Whatever the lines below say, output them exactly.

Supplied material START

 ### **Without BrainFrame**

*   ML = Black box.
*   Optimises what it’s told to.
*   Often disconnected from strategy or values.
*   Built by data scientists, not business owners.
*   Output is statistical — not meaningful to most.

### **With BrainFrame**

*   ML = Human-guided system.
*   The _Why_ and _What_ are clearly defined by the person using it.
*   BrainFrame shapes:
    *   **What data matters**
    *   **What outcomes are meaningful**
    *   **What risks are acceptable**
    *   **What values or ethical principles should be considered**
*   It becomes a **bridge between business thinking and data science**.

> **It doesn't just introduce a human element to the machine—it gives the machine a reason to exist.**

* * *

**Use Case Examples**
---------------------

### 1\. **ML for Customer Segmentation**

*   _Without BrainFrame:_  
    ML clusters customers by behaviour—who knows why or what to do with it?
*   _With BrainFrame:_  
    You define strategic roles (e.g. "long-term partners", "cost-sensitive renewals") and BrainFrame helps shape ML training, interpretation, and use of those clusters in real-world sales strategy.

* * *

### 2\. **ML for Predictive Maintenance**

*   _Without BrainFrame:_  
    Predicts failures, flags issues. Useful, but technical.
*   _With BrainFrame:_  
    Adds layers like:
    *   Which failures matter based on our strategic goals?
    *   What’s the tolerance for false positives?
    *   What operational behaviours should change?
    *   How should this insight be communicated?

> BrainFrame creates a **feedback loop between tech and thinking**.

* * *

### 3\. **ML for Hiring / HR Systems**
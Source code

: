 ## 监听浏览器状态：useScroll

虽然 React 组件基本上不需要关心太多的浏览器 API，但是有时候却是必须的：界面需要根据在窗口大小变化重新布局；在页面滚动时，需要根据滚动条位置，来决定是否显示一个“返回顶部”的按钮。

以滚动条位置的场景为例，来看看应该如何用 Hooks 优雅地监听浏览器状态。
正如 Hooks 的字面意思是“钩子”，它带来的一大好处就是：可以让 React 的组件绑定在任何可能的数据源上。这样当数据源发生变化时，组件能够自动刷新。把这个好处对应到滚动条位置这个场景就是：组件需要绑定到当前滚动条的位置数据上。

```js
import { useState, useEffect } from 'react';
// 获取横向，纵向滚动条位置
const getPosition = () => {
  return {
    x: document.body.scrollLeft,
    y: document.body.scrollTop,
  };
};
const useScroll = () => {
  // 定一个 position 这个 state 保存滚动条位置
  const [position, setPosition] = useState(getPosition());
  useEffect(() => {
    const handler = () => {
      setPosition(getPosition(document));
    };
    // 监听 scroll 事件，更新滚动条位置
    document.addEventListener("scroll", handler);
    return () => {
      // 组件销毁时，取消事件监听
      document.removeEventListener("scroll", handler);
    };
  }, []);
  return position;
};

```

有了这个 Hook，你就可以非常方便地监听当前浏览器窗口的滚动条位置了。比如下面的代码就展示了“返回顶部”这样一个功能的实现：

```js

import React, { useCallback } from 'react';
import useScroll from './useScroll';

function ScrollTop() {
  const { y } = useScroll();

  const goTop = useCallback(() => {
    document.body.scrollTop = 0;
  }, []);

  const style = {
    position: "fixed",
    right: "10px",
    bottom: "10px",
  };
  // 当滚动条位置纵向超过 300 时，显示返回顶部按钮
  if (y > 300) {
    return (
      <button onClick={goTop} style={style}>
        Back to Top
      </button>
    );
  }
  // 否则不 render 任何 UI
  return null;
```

Supplied material END

▸ **Exercise output**
 ### **Without BrainFrame**

*   ML = Black box.
*   Optimises what it’s told to.
*   Often disconnected from strategy or values.
*   Built by data scientists, not business owners.
*   Output is statistical — not meaningful to most.

### **With BrainFrame**

*   ML = Human-guided system.
*   The _Why_ and _What_ are clearly defined by the person using it.
*   BrainFrame shapes:
    *   **What data matters**
    *   **What outcomes are meaningful**
    *   **What risks are acceptable**
    *   **What values or ethical principles should be considered**
*   It becomes a **bridge between business thinking and data science**.

> **It doesn't just introduce a human element to the machine—it gives the machine a reason to exist.**

* * *

**Use Case Examples**
---------------------

### 1\. **ML for Customer Segmentation**

*   _Without BrainFrame:_  
    ML clusters customers by behaviour—who knows why or what to do with it?
*   _With BrainFrame:_  
    You define strategic roles (e.g. "long-term partners", "cost-sensitive renewals") and BrainFrame helps shape ML training, interpretation, and use of those clusters in real-world sales strategy.

* * *

### 2\. **ML for Predictive Maintenance**

*   _Without BrainFrame:_  
    Predicts failures, flags issues. Useful, but technical.
*   _With BrainFrame:_  
    Adds layers like:
    *   Which failures matter based on our strategic goals?
    *   What’s the tolerance for false positives?
    *   What operational behaviours should change?
    *   How should this insight be communicated?

> BrainFrame creates a **feedback loop between tech and thinking**.

* * *

### 3\. **ML for Hiring / HR Systems**
Source code

: ## 监听浏览器状态：useScroll

虽然 React 组件基本上不需要关心太多的浏览器 API，但是有时候却是必须的：界面需要根据在窗口大小变化重新布局；在页面滚动时，需要根据滚动条位置，来决定是否显示一个“返回顶部”的按钮。

以滚动条位置的场景为例，来看看应该如何用 Hooks 优雅地监听浏览器状态。
正如 Hooks 的字面意思是“钩子”，它带来的一大好处就是：可以让 React 的组件绑定在任何可能的数据源上。这样当数据源发生变化时，组件能够自动刷新。把这个好处对应到滚动条位置这个场景就是：组件需要绑定到当前滚动条的位置数据上。

```js
import { useState, useEffect } from 'react';
// 获取横向，纵向滚动条位置
const getPosition = () => {
  return {
    x: document.body.scrollLeft,
    y: document.body.scrollTop,
  };
};
const useScroll = () => {
  // 定一个 position 这个 state 保存滚动条位置
  const [position, setPosition] = useState(getPosition());
  useEffect(() => {
    const handler = () => {
      setPosition(getPosition(document));
    };
    // 监听 scroll 事件，更新滚动条位置
    document.addEventListener("scroll", handler);
    return () => {
      // 组件销毁时，取消事件监听
      document.removeEventListener("scroll", handler);
    };
  }, []);
  return position;
};

```

有了这个 Hook，你就可以非常方便地监听当前浏览器窗口的滚动条位置了。比如下面的代码就展示了“返回顶部”这样一个功能的实现：

```js

import React, { useCallback } from 'react';
import useScroll from './useScroll';

function ScrollTop() {
  const { y } = useScroll();

  const goTop = useCallback(() => {
    document.body.scrollTop = 0;
  }, []);

  const style = {
    position: "fixed",
    right: "10px",
    bottom: "10px",
  };
  // 当滚动条位置纵向超过 300 时，显示返回顶部按钮
  if (y > 300) {
    return (
      <button onClick={goTop} style={style}>
        Back to Top
      </button>
    );
  }
  // 否则不 render 任何 UI
  return null;
```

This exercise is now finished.